3. I/O buffer hierarchies first summarize the two buffers used by the stdio function library and kernel. Then, the two-layer buffer mechanism and various buffer types are illustrated in the figure.
  • First, use the stdio library to pass user data to the stdio buffer zone, which is located in the user-mode memory zone.
  • When the buffer zone is full, the stdio library calls the write () System Call to transmit data to the kernel high-speed buffer zone, which is located in the kernel-mode memory zone.
  • Finally, the kernel initiates disk operations.
Shows the hierarchy.

 

In, the dotted box on the left is a call that can explicitly force refresh Various Buffers at any time. The right side shows the call that promotes automatic Refresh: enable synchronization by disabling the stdio buffer and in the system call of the file output class, so that each write () call is immediately refreshed to the disk. 4. Summary The buffer of input and output data is completed by the kernel and stdio library. Sometimes you may want to block buffering, but you need to understand its impact on application performance. Various system calls and database functions can be used to control the kernel and stdio buffer, and a one-time buffer Refresh can be executed. In Linux, The O_DIRECT identifier of open () allows a specific application to skip the buffer cache.

Although the title is changed to the UNIX advanced environment (xx), I plan to replace the book I have read and referenced with the Linux/UNIX System Programming Manual. I feel that this book is updated.

I am very busy at work. I spent most of my time on weekends outside, taking photos during running, even though I was just reading this article.

 

Refer:

Linux/UNIX System Programming Manual (previous)

Contact Us

The content source of this page is from Internet, which doesn't represent Alibaba Cloud's opinion; products and services mentioned on that page don't have any relationship with Alibaba Cloud. If the content of the page makes you feel confusing, please write us an email, we will handle the problem within 5 days after receiving your email.

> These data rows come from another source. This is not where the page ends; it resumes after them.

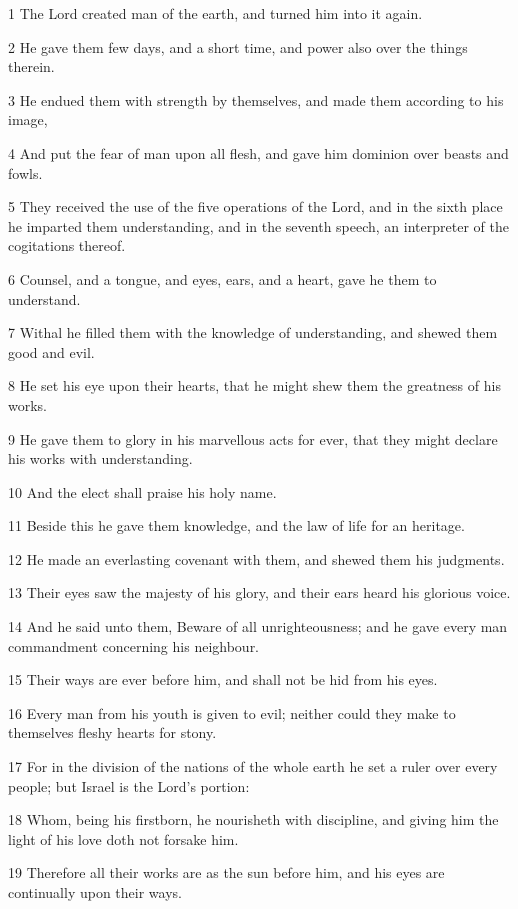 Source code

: \par 1 The Lord created man of the earth, and turned him into it again.
\par 2 He gave them few days, and a short time, and power also over the things therein.
\par 3 He endued them with strength by themselves, and made them according to his image,
\par 4 And put the fear of man upon all flesh, and gave him dominion over beasts and fowls.
\par 5 They received the use of the five operations of the Lord, and in the sixth place he imparted them understanding, and in the seventh speech, an interpreter of the cogitations thereof.
\par 6 Counsel, and a tongue, and eyes, ears, and a heart, gave he them to understand.
\par 7 Withal he filled them with the knowledge of understanding, and shewed them good and evil.
\par 8 He set his eye upon their hearts, that he might shew them the greatness of his works.
\par 9 He gave them to glory in his marvellous acts for ever, that they might declare his works with understanding.
\par 10 And the elect shall praise his holy name.
\par 11 Beside this he gave them knowledge, and the law of life for an heritage.
\par 12 He made an everlasting covenant with them, and shewed them his judgments.
\par 13 Their eyes saw the majesty of his glory, and their ears heard his glorious voice.
\par 14 And he said unto them, Beware of all unrighteousness; and he gave every man commandment concerning his neighbour.
\par 15 Their ways are ever before him, and shall not be hid from his eyes.
\par 16 Every man from his youth is given to evil; neither could they make to themselves fleshy hearts for stony.
\par 17 For in the division of the nations of the whole earth he set a ruler over every people; but Israel is the Lord's portion:
\par 18 Whom, being his firstborn, he nourisheth with discipline, and giving him the light of his love doth not forsake him.
\par 19 Therefore all their works are as the sun before him, and his eyes are continually upon their ways.
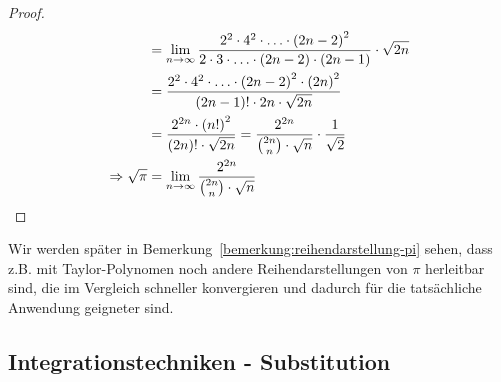 \begin{satz}
\begin{proof}
\begin{align*}
            &= \lim_{n\rightarrow{}\infty} \frac{2^2 \cdot 4^2\cdot \ldots \cdot \left(2n-2\right)^2}{2\cdot 3 \cdot \ldots \cdot \left(2n-2\right)\cdot\left(2n-1\right)}\cdot\sqrt{2n}\\
            &= \frac{2^2\cdot 4^2\cdot\ldots \cdot \left(2n-2\right)^2\cdot\left(2n\right)^2}{\left(2n-1\right)!\cdot 2n\cdot\sqrt{2n}}\\
            &= \frac{2^{2n}\cdot\left(n!\right)^2}{\left(2n\right)!\cdot\sqrt{2n}} = \frac{2^{2n}}{\binom{2n}{n}\cdot\sqrt{n}}\cdot \frac{1}{\sqrt{2}}\\
            \Rightarrow{} \sqrt{\pi} &= \lim_{n\rightarrow{}\infty} \frac{2^{2n}}{\binom{2n}{n}\cdot\sqrt{n}}
        \end{align*}
    \end{proof}
    Wir werden später in Bemerkung~\ref{bemerkung:reihendarstellung-pi} sehen, dass z.B. mit Taylor-Polynomen noch andere Reihendarstellungen von $\pi$ herleitbar sind, die im Vergleich schneller konvergieren und dadurch für die tatsächliche Anwendung geigneter sind.
\end{satz}

\subsection{Integrationstechniken - Substitution}

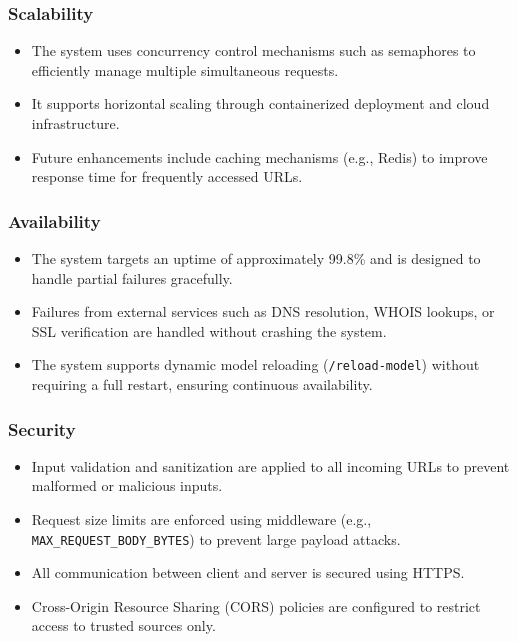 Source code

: \subsubsection*{Scalability}

\begin{itemize}
    \item The system uses concurrency control mechanisms such as semaphores to efficiently manage multiple simultaneous requests.
    
    \item It supports horizontal scaling through containerized deployment and cloud infrastructure.
    
    \item Future enhancements include caching mechanisms (e.g., Redis) to improve response time for frequently accessed URLs.
\end{itemize}

\subsubsection*{Availability}

\begin{itemize}
    \item The system targets an uptime of approximately 99.8\% and is designed to handle partial failures gracefully.
    
    \item Failures from external services such as DNS resolution, WHOIS lookups, or SSL verification are handled without crashing the system.
    
    \item The system supports dynamic model reloading (\texttt{/reload-model}) without requiring a full restart, ensuring continuous availability.
\end{itemize}

\subsubsection*{Security}

\begin{itemize}
    \item Input validation and sanitization are applied to all incoming URLs to prevent malformed or malicious inputs.
    
    \item Request size limits are enforced using middleware (e.g., \texttt{MAX\_REQUEST\_BODY\_BYTES}) to prevent large payload attacks.
    
    \item All communication between client and server is secured using HTTPS.
    
    \item Cross-Origin Resource Sharing (CORS) policies are configured to restrict access to trusted sources only.
\end{itemize}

If you find any instances of plagiarism from the community, please send an email to: info-contact@alibabacloud.com and provide relevant evidence. A staff member will contact you within 5 working days.

A Free Trial That Lets You Build Big!

Start building with 50+ products and up to 12 months usage for Elastic Compute Service

  • Sales Support

    1 on 1 presale consultation

  • After-Sales Support

    24/7 Technical Support 6 Free Tickets per Quarter Faster Response

  • Alibaba Cloud offers highly flexible support services tailored to meet your exact needs.